1960 yılında Vartolu Zazalar sanıyorum NEWE (Yeni) adında bir sayı, dergi çıkardılar. 1965 yılında Yılmaz Güney’in de içinde bulunduğu Siverekli öğrenciler „Kormışkan“ adında bir dergi çıkardılar. Kaç sayı çıkarıldığını tam bilemiyorum. Bir Başka dilbilimci T. L. Todd, 1985 yılında, “A Grammar of Dimili (Also known as Zaza)” Zazaca Gramer kitabını çıkardı.
Zazaca ayrı bir dildir ve Zazalar ayrı bir halktır diyen ilk Zaza aydını, rahmetli Ebu Bekir Pamukçu, 1985 yılında Zaza dili, kültürü Ayre (Are, Değirmen dergisini İsveç’te çıkarmaya başladı. 2 yıllık bir sürede 14 sayıya ulaşan dergi, Zaza kimliğini ve varlığını tanıtmaya başladı.
Anadilini ve kimliğini seven geniş bir çevre bu dergiyi sahiplendi. Bu sahiplenme ve gelişmeyle birlikte daha iyi, araştırmaya dayalı, kaliteli ve ebat olarak dahada büyük bir dergi düşünüldü. Bu düşünceyle Zazaca’yı ve Zaza kimliğini; Zaza halkına ve diğer kamouyuna anlatmak için yine rahmetli Ebu Bekir Pamukçu’nun büyük emeğiyle Piya (Birlikte) dergisi İşveçte 1988 yılında ağırlıkta Zazaca, Türkçe ve İngilizce olarak çıkarıldı. 1991 Ocak ayına kadar 14 sayı çıktı. Rahmetli Ebu Bekir Pamukçu ağır hastalanmıştı ve 18.07. 1991 yılında aramızdan ayrıldı. Ruhu şad olsun. E. Bekir Pamukçu’nun ölümünden sonra „Piya“ dergisinin son 15-16. sayısı arkadaş ve dostları tarafından Mart 1992 de çıkarıldı. Rahmetli Ebu Bekir Pamukçu anadıli Zazaca’ya ve Zaza halkına yaptığı bu değerli hizmet, anadilini seven her Zaza tarafından asla unutulmayacaktır.
Piya dergisinin çıkmasıyla birlikte Zazaca, Zaza kökenli ve bir çok yabancı tarafından araştırma alanı oldu. Yine çok önemli bir nokta: Zazaca konuşan güneyli ile kuzeyli insanlarımız, bu derginin sayesinde aynı dili konuştuklarını ve aynı halkın insanları olduklarını fark ettiler. Gün geçtikçe Zazaca’ya ve Zaza kimliğine olan ilgi yükseldi.
Yine dilbilimci Dr. Zülfü Selcan 1987 yılında „Lawıkê Pir Sultani“ adında kitabını yayınladı. Kitabın adından anlaşıldığı gibi Pir Sultan’ın şiirleri Zazaca’ya çevrildi. 1991 içinde ve sonrasında Frankfurt Üniverstesinde Prof. Gipert, Zazaca’ya ilgisi olan gençlere Zazaca’nın tarihi bilgisini ve Zazaca gramerini öğretiyordu.
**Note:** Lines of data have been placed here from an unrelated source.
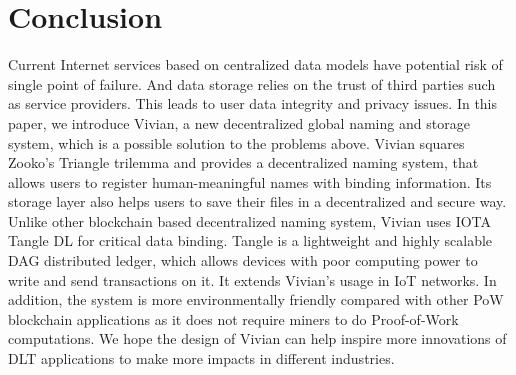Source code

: \section{Conclusion}
\label{sec:conclusion}

Current Internet services based on centralized data models have potential risk of single point of failure. 
And data storage relies on the trust of third parties such as service providers. This leads to user data integrity and privacy issues.
In this paper, we introduce Vivian, a new decentralized global naming and storage system, which is a possible solution to the problems above.
Vivian squares Zooko's Triangle trilemma and provides a decentralized naming system, that allows users to register human-meaningful names with binding information.
Its storage layer also helps users to save their files in a decentralized and secure way. 
Unlike other blockchain based decentralized naming system, Vivian uses IOTA Tangle DL for critical data binding. 
Tangle is a lightweight and highly scalable DAG distributed ledger, which allows devices with poor computing power to write and send transactions on it.
It extends Vivian's usage in IoT networks.
In addition, the system is more environmentally friendly compared with other PoW blockchain applications as it does not require miners to do Proof-of-Work computations.
We hope the design of Vivian can help inspire more innovations of DLT applications to make more impacts in different industries.
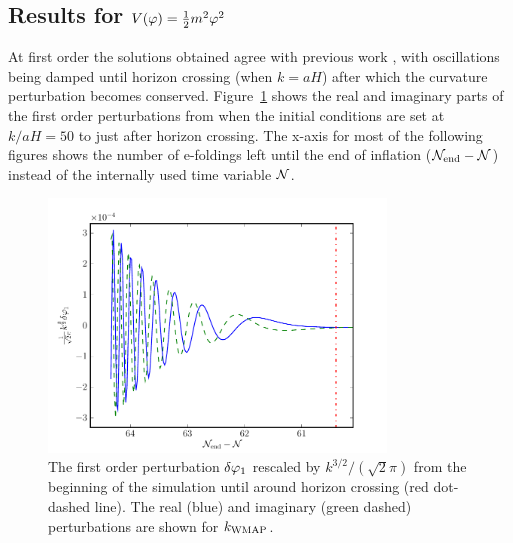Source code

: \subsection{Results for \texorpdfstring{$V(\varphi)=\frac{1}{2} m^2 \varphi^2$}{m-squared model}}
\label{sec:msqphisq-res}

At first order the solutions obtained agree with previous work
\cite{Salopek:1988qh,Martin:2006rs,Ringeval:2007am}, with oscillations
being damped until horizon crossing (when $k=aH$) after which the
curvature perturbation becomes conserved. Figure~\ref{fig:dp1} shows
the real and imaginary parts of the first order perturbations from
when the initial conditions are set at $k/aH=50$ to just after horizon
crossing. The x-axis for most of the following figures shows the
number of e-foldings left until the end of inflation ($\mathcal{N}_\mathrm{end}-\mathcal{N}$) instead
of the internally used time variable $\mathcal{N}$.
%
% 
\begin{figure}
 \centering
 \includegraphics[width=0.8\textwidth]{numerical/graphs/dp1_kwmap}
 \caption[First Order Perturbation]{The first order perturbation $\delta\varphi_{1}$ rescaled by
$k^{3/2}/(\sqrt{2}\pi)$ from the beginning of the simulation until around
horizon crossing (red dot-dashed line). The real (blue) and imaginary (green
dashed) perturbations are shown for $k_\mathrm{WMAP}$.}
\label{fig:dp1}
\end{figure}
% 



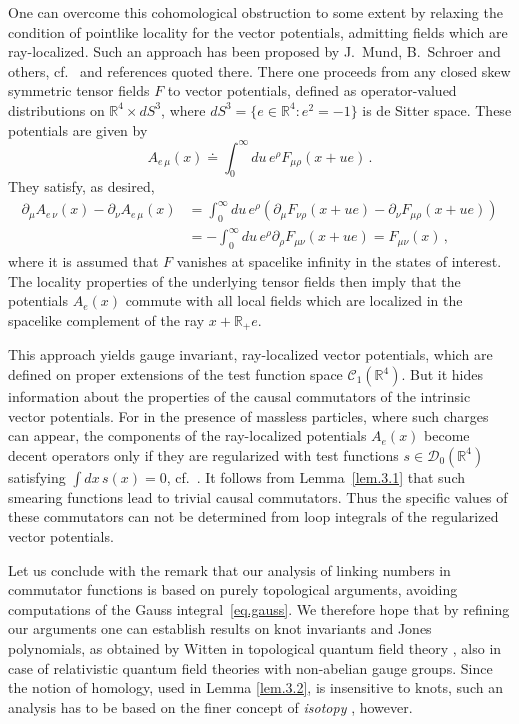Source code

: \documentclass[11pt]{article}
\numberwithin{equation}{section}
\newcommand{\RR}{{\mathbb R}}
\newcommand{\Cc}{{\mathcal{C}}}
\newcommand{\Dc}{{\mathcal{D}}}
\begin{document}
\medskip
One can overcome this cohomological obstruction to some
extent by relaxing the 
condition of pointlike locality for the vector potentials, admitting 
fields which are ray-localized. Such an approach   
has been proposed by J.~Mund, B.~Schroer and others, cf.~\cite{MuOl} 
and references quoted there. There 
one proceeds from any closed skew symmetric tensor fields $F$
to vector potentials, defined as operator-valued 
distributions on $\RR^4 \times dS^3$,
where $dS^3 = \{ e \in \RR^4 : e^2 = -1 \}$ is de Sitter space.
These potentials are given by  
$$
A_{e \, \mu}(x) \doteq \int_0^\infty \!  du \, e^\rho F_{\mu \rho}(x + ue) \, .
$$ 
They satisfy, as desired,  
\begin{align*}
\partial_\mu A_{e \, \nu}(x) - \partial_\nu A_{e \, \mu}(x)
& = \int_0^\infty \!  du \, e^\rho (\partial_\mu F_{\nu \rho}(x + ue) 
- \partial_\nu F_{\mu \rho}(x + ue))  \\
& = - 
\int_0^\infty \!  du \, e^\rho \partial_\rho 
F_{\mu \nu}(x + ue) = F_{\mu \nu}(x) \, ,
\end{align*}
where it is assumed that $F$ vanishes at spacelike infinity
in the states of interest. The locality properties of the underlying
tensor fields then imply that the potentials 
$A_e(x)$ commute with all local fields which 
are localized in the spacelike complement of the 
ray $x + \RR_+ e$.

\medskip 
This approach yields gauge invariant,  
ray-localized vector potentials, which are defined on 
proper extensions of the test  
function space  $\Cc_1(\RR^4)$. But it hides 
information about the properties of the 
causal commutators of the intrinsic vector potentials. 
For in the presence of massless particles, where
such charges can appear, the components of the 
ray-localized potentials $A_e(x)$ become decent operators 
only if they are regularized  with test 
functions $s \in \Dc_0(\RR^4)$ satisfying 
$\int \! dx \, s(x) = 0$, cf.\ \cite[Sec.~3.4]{MuOl}. 
It follows from Lemma~\ref{lem.3.1} that such smearing functions
lead to trivial causal commutators. Thus the specific 
values of these commutators can not be determined 
from loop integrals of the regularized vector 
potentials.  

\medskip
Let us conclude with the remark that our  
analysis of linking numbers in commutator functions is based on 
purely topological arguments, avoiding computations
of the Gauss integral~\eqref{eq.gauss}. 
We therefore hope that by refining our arguments 
one can establish results on knot invariants and Jones polynomials,  
as obtained by Witten in topological quantum field theory \cite{Witten},  
also in case of relativistic quantum field theories with non-abelian
gauge groups. Since the notion of homology, used in Lemma \ref{lem.3.2}, 
is insensitive to knots, such an analysis has to be based on the 
finer concept of \emph{isotopy} \cite{BaMu,Spera}, however.  
\end{document}
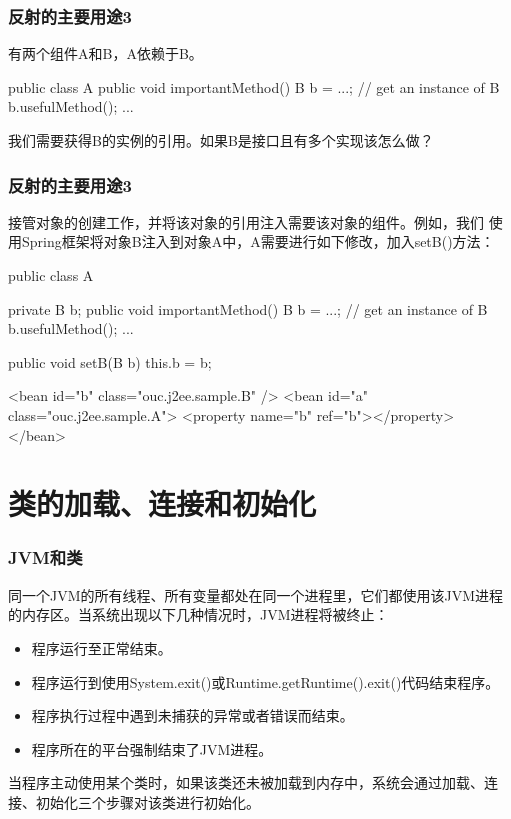 \begin{frame}[fragile] %
  \frametitle{反射的主要用途3}


  有两个组件A和B，A依赖于B。

  \begin{javaCode}
    public class A {
      public void importantMethod() {
        B b = ...; // get an instance of B
        b.usefulMethod();
        ...
      }
    }
  \end{javaCode}

  我们需要获得B的实例的引用。如果B是接口且有多个实现该怎么做？

\end{frame}

\begin{frame}[fragile] %
  \frametitle{反射的主要用途3}


  接管对象的创建工作，并将该对象的引用注入需要该对象的组件。例如，我们
  使用Spring框架将对象B注入到对象A中，A需要进行如下修改，加入setB()方法：

  \begin{javaCode}
    public class A {
      private B b;
      public void importantMethod() {
        B b = ...; // get an instance of B
        b.usefulMethod();
        ...
      }

      public void setB(B b) {
        this.b = b;
      }
    }   

  \end{javaCode}


  \begin{xmlCode}
    <bean id="b" class="ouc.j2ee.sample.B" />
    <bean id="a" class="ouc.j2ee.sample.A">
      <property name="b" ref="b"></property>
    </bean>
  \end{xmlCode}
\end{frame}

\section{类的加载、连接和初始化}

\begin{frame}[fragile] %
\frametitle{JVM和类}

同一个JVM的所有线程、所有变量都处在同一个进程里，它们都使用该JVM进程的内存区。当系统出现以下几种情况时，JVM进程将被终止：

\begin{itemize}\kai
\item 程序运行至正常结束。
\item 程序运行到使用System.exit()或Runtime.getRuntime().exit()代码结束程序。
\item 程序执行过程中遇到未捕获的异常或者错误而结束。
\item 程序所在的平台强制结束了JVM进程。
\end{itemize}

{\hei 当程序主动使用某个类时，如果该类还未被加载到内存中，系统会通过{\Red 加载、连接、初始化}三个步骤对该类进行初始化。}
\end{frame}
Zazaca’ya büyük katkıları olan dilbilimci C. M. Jacobson’un Aralık 1993 yılında “RASTNUSTENA ZONÊ MA (Handbuch für die Rechtschreibung der Zaza - Sprache)” kitabı yayınlandı. Yine C.M. Jacobson’un nisan 1997 yılında “Zazaca Okuma - Yazma El Kitabı” yayınlandı. dilbilimci Dr. Zülfü Selcan’ın Almanca ve Zazaca olan „Grammatik der Zaza -Sprache“ Zazaca Grameri adlı bilimsel kitabı 1998 de yayınlandı. Yine bir başka dilbilimci Dr.Ludwig Paul, 1998 de Zazaki „Grammatik und Versuch einer Dialektologie“ Zazaca bilimsel gramer kitabını yayınlandı.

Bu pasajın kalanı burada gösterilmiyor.